- Opening Delimiter -

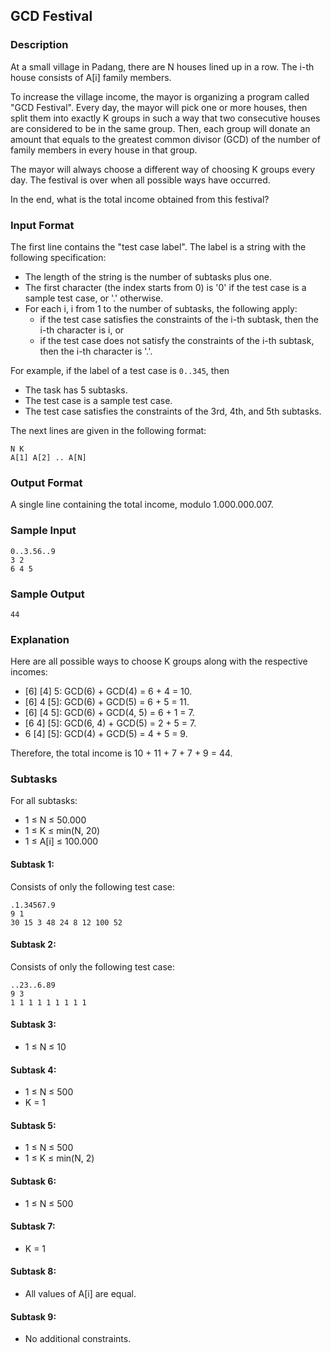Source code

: ## GCD Festival

### Description

At a small village in Padang, there are N houses lined up in a row. The i-th house consists of A[i] family members.

To increase the village income, the mayor is organizing a program called "GCD Festival". Every day, the mayor will pick one or more houses, then split them into exactly K groups in such a way that two consecutive houses are considered to be in the same group. Then, each group will donate an amount that equals to the greatest common divisor (GCD) of the number of family members in every house in that group.

The mayor will always choose a different way of choosing K groups every day. The festival is over when all possible ways have occurred.

In the end, what is the total income obtained from this festival?

### Input Format

The first line contains the "test case label". The label is a string with the following specification:

- The length of the string is the number of subtasks plus one.
- The first character (the index starts from 0) is '0' if the test case is a sample test case, or '.' otherwise.
- For each i, i from 1 to the number of subtasks, the following apply:
  - if the test case satisfies the constraints of the i-th subtask, then the i-th character is i, or
  - if the test case does not satisfy the constraints of the i-th subtask, then the i-th character is '.'.

For example, if the label of a test case is `0..345`, then

- The task has 5 subtasks.
- The test case is a sample test case.
- The test case satisfies the constraints of the 3rd, 4th, and 5th subtasks.

The next lines are given in the following format:

    N K
    A[1] A[2] .. A[N]

### Output Format

A single line containing the total income, modulo 1.000.000.007.

### Sample Input

    0..3.56..9
    3 2
    6 4 5

### Sample Output

    44

### Explanation

Here are all possible ways to choose K groups along with the respective incomes:

- [6] [4] 5: GCD(6) + GCD(4) = 6 + 4 = 10.
- [6] 4 [5]: GCD(6) + GCD(5) = 6 + 5 = 11.
- [6] [4 5]: GCD(6) + GCD(4, 5) = 6 + 1 = 7.
- [6 4] [5]: GCD(6, 4) + GCD(5) = 2 + 5 = 7.
- 6 [4] [5]: GCD(4) + GCD(5) = 4 + 5 = 9.

Therefore, the total income is 10 + 11 + 7 + 7 + 9 = 44.

### Subtasks

For all subtasks:

- 1 ≤ N ≤ 50.000
- 1 ≤ K ≤ min(N, 20)
- 1 ≤ A[i] ≤ 100.000

#### Subtask 1:

Consists of only the following test case:

    .1.34567.9
    9 1
    30 15 3 48 24 8 12 100 52


#### Subtask 2:

Consists of only the following test case:

    ..23..6.89
    9 3
    1 1 1 1 1 1 1 1 1

#### Subtask 3:

- 1 ≤ N ≤ 10

#### Subtask 4:

- 1 ≤ N ≤ 500
- K = 1

#### Subtask 5:

- 1 ≤ N ≤ 500
- 1 ≤ K ≤ min(N, 2)

#### Subtask 6:

- 1 ≤ N ≤ 500

#### Subtask 7:

- K = 1

#### Subtask 8:

- All values of A[i] are equal.

#### Subtask 9:

- No additional constraints.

- Closing Delimiter -

*What this task involves*: Write out the whole listing again, exactly, with no pictures.

*Solution below*:
Source code

: ## GCD Festival

### Description

At a small village in Padang, there are N houses lined up in a row. The i-th house consists of A[i] family members.

To increase the village income, the mayor is organizing a program called "GCD Festival". Every day, the mayor will pick one or more houses, then split them into exactly K groups in such a way that two consecutive houses are considered to be in the same group. Then, each group will donate an amount that equals to the greatest common divisor (GCD) of the number of family members in every house in that group.

The mayor will always choose a different way of choosing K groups every day. The festival is over when all possible ways have occurred.

In the end, what is the total income obtained from this festival?

### Input Format

The first line contains the "test case label". The label is a string with the following specification:

- The length of the string is the number of subtasks plus one.
- The first character (the index starts from 0) is '0' if the test case is a sample test case, or '.' otherwise.
- For each i, i from 1 to the number of subtasks, the following apply:
  - if the test case satisfies the constraints of the i-th subtask, then the i-th character is i, or
  - if the test case does not satisfy the constraints of the i-th subtask, then the i-th character is '.'.

For example, if the label of a test case is `0..345`, then

- The task has 5 subtasks.
- The test case is a sample test case.
- The test case satisfies the constraints of the 3rd, 4th, and 5th subtasks.

The next lines are given in the following format:

    N K
    A[1] A[2] .. A[N]

### Output Format

A single line containing the total income, modulo 1.000.000.007.

### Sample Input

    0..3.56..9
    3 2
    6 4 5

### Sample Output

    44

### Explanation

Here are all possible ways to choose K groups along with the respective incomes:

- [6] [4] 5: GCD(6) + GCD(4) = 6 + 4 = 10.
- [6] 4 [5]: GCD(6) + GCD(5) = 6 + 5 = 11.
- [6] [4 5]: GCD(6) + GCD(4, 5) = 6 + 1 = 7.
- [6 4] [5]: GCD(6, 4) + GCD(5) = 2 + 5 = 7.
- 6 [4] [5]: GCD(4) + GCD(5) = 4 + 5 = 9.

Therefore, the total income is 10 + 11 + 7 + 7 + 9 = 44.

### Subtasks

For all subtasks:

- 1 ≤ N ≤ 50.000
- 1 ≤ K ≤ min(N, 20)
- 1 ≤ A[i] ≤ 100.000

#### Subtask 1:

Consists of only the following test case:

    .1.34567.9
    9 1
    30 15 3 48 24 8 12 100 52


#### Subtask 2:

Consists of only the following test case:

    ..23..6.89
    9 3
    1 1 1 1 1 1 1 1 1

#### Subtask 3:

- 1 ≤ N ≤ 10

#### Subtask 4:

- 1 ≤ N ≤ 500
- K = 1

#### Subtask 5:

- 1 ≤ N ≤ 500
- 1 ≤ K ≤ min(N, 2)

#### Subtask 6:

- 1 ≤ N ≤ 500

#### Subtask 7:

- K = 1

#### Subtask 8:

- All values of A[i] are equal.

#### Subtask 9:

- No additional constraints.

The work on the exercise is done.